I get the same thing, it's annoying.


----------



## ashton18

Same here! Everything goes through my Plantronic headset until I open the Uber app.


----------



## Uberdawg

I have been trying to get bluetooth through my I5c and iPad mini3 and nothing works. Was at ATT store for 3 hours with 5 different people and we never could get anything to work. They said it is an app problem and one of them showed me some Uber tech stuff from October that said they working the problem but nothing since. Would be great to get the nav through bluetooth instead of having to look at the screen. Anybody know anything?


----------



## Iacono6

New app update and still no Bluetooth audio fix.


----------



## Simon

No problems on my Samsung.


----------



## ashton18

Simon said:


> No problems on my Samsung.


You have Android.. This is an issue on iPhone only.


----------



## Simon

OIC sorry good luck.


----------



## Hotep31

This shits pissing me off. They need fix it


----------



## Topher8008

I have the same problem. It does not happen in both of my cars. Both cars have Pioneer aftermarket stereos. The older of the stereos music cuts out as soon as the app opens. The phone portion still works. My other car with a newer Pioneer stereo works fine. Problem is I only drive the car that does not work for Uber. This is Maddening.


----------



## Hotep31

Topher8008 said:


> I have the same problem. It does not happen in both of my cars. Both cars have Pioneer aftermarket stereos. The older of the stereos music cuts out as soon as the app opens. The phone portion still works. My other car with a newer Pioneer stereo works fine. Problem is I only drive the car that does not work for Uber. This is Maddening.

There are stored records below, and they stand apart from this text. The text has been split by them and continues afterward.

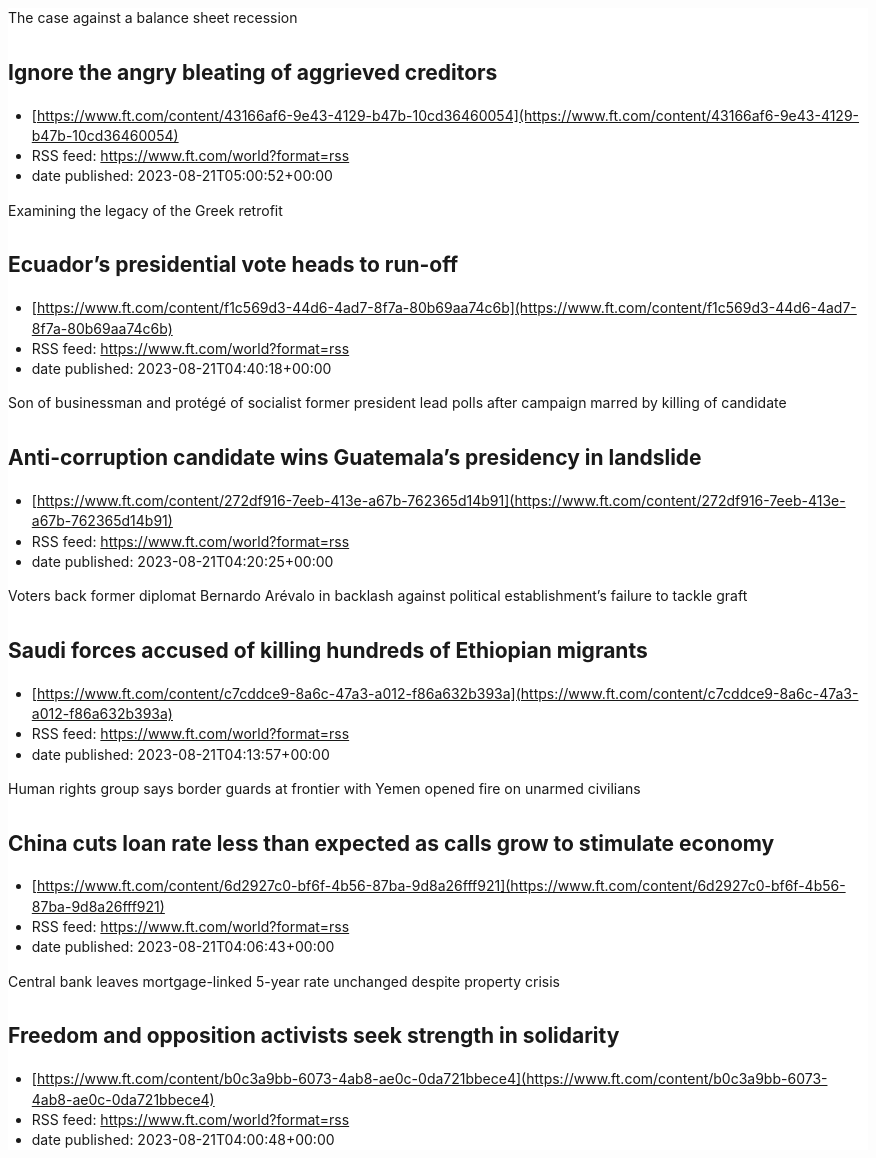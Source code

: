 The case against a balance sheet recession

## Ignore the angry bleating of aggrieved creditors
 - [https://www.ft.com/content/43166af6-9e43-4129-b47b-10cd36460054](https://www.ft.com/content/43166af6-9e43-4129-b47b-10cd36460054)
 - RSS feed: https://www.ft.com/world?format=rss
 - date published: 2023-08-21T05:00:52+00:00

Examining the legacy of the Greek retrofit

## Ecuador’s presidential vote heads to run-off
 - [https://www.ft.com/content/f1c569d3-44d6-4ad7-8f7a-80b69aa74c6b](https://www.ft.com/content/f1c569d3-44d6-4ad7-8f7a-80b69aa74c6b)
 - RSS feed: https://www.ft.com/world?format=rss
 - date published: 2023-08-21T04:40:18+00:00

Son of businessman and protégé of socialist former president lead polls after campaign marred by killing of candidate

## Anti-corruption candidate wins Guatemala’s presidency in landslide
 - [https://www.ft.com/content/272df916-7eeb-413e-a67b-762365d14b91](https://www.ft.com/content/272df916-7eeb-413e-a67b-762365d14b91)
 - RSS feed: https://www.ft.com/world?format=rss
 - date published: 2023-08-21T04:20:25+00:00

Voters back former diplomat Bernardo Arévalo in backlash against political establishment’s failure to tackle graft

## Saudi forces accused of killing hundreds of Ethiopian migrants
 - [https://www.ft.com/content/c7cddce9-8a6c-47a3-a012-f86a632b393a](https://www.ft.com/content/c7cddce9-8a6c-47a3-a012-f86a632b393a)
 - RSS feed: https://www.ft.com/world?format=rss
 - date published: 2023-08-21T04:13:57+00:00

Human rights group says border guards at frontier with Yemen opened fire on unarmed civilians

## China cuts loan rate less than expected as calls grow to stimulate economy
 - [https://www.ft.com/content/6d2927c0-bf6f-4b56-87ba-9d8a26fff921](https://www.ft.com/content/6d2927c0-bf6f-4b56-87ba-9d8a26fff921)
 - RSS feed: https://www.ft.com/world?format=rss
 - date published: 2023-08-21T04:06:43+00:00

Central bank leaves mortgage-linked 5-year rate unchanged despite property crisis

## Freedom and opposition activists seek strength in solidarity
 - [https://www.ft.com/content/b0c3a9bb-6073-4ab8-ae0c-0da721bbece4](https://www.ft.com/content/b0c3a9bb-6073-4ab8-ae0c-0da721bbece4)
 - RSS feed: https://www.ft.com/world?format=rss
 - date published: 2023-08-21T04:00:48+00:00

I have the avic5000NEX. It does what you described above


----------



## Desert Driver

trappedintime said:


> Anyone had trouble with the latest version of the iPhone app? As soon as I pull up the app it kills any audio playing over bluetooth and puts it on the phone. i.e. another navigation app's voice directions, the iOS music app, any other music app, etc. This is on my iPhone 6 (AT&T) running iOS 8.1.
> 
> I now have to unplug my bluetooth device in my car and plug in a long aux cord to run from my center console to my phone dock. I have a feeling this is a direct result of their terrible Spotify music option (that I instantly turned off).
> 
> All I get from Uber when I contact them is a canned response thanking me for sending in my feedback.


I have a Droid. The Uber app kills my earpiece speaker but only for phone calls. I have to use Bluetooth or speaker phone for phone calls.


----------



## Diesel Up

Uber needs to make fixing this bluetooth bug a priority!

Apple's CarPlay is a great way to access the Uber Partner App as well as GPS navigation aids. However, current versions require a cable connection between the iPhone and the CarPlay equipment. Apple just announced that they have developed the capability for Car Play to function without a cable. The latest, greatest CarPlay update will use Bluetooth to connect an iPhone to the CarPlay unit in your car.

Soooo, it is really important for Uber to fully address this problem. CarPlay can be a huge upgrade for Uber drivers. It will provide us with larger screens as well as complete access to all of the capabilities of our beloved iPhones.

It may be an overstatement to designate this upcoming version of Apple CarPlay as a game-changer but it will be a very nice bump up in quality of life for Uber drivers while we are working.


----------



## Desert Driver

Diesel Up said:


> Uber needs to make fixing this bluetooth bug a priority!
> 
> Apple's CarPlay is a great way to access the Uber Partner App as well as GPS navigation aids. However, current versions require a cable connection between the iPhone and the CarPlay equipment. Apple just announced that they have developed the capability for Car Play to function without a cable. The latest, greatest CarPlay update will use Bluetooth to connect an iPhone to the CarPlay unit in your car.
> 
> Soooo, it is really important for Uber to fully address this problem. CarPlay can be a huge upgrade for Uber drivers. It will provide us with larger screens as well as complete access to all of the capabilities of our beloved iPhones.
> 
> It may be an overstatement to designate this upcoming version of Apple CarPlay as a game-changer but it will be a very nice bump up in quality of life for Uber drivers while we are working.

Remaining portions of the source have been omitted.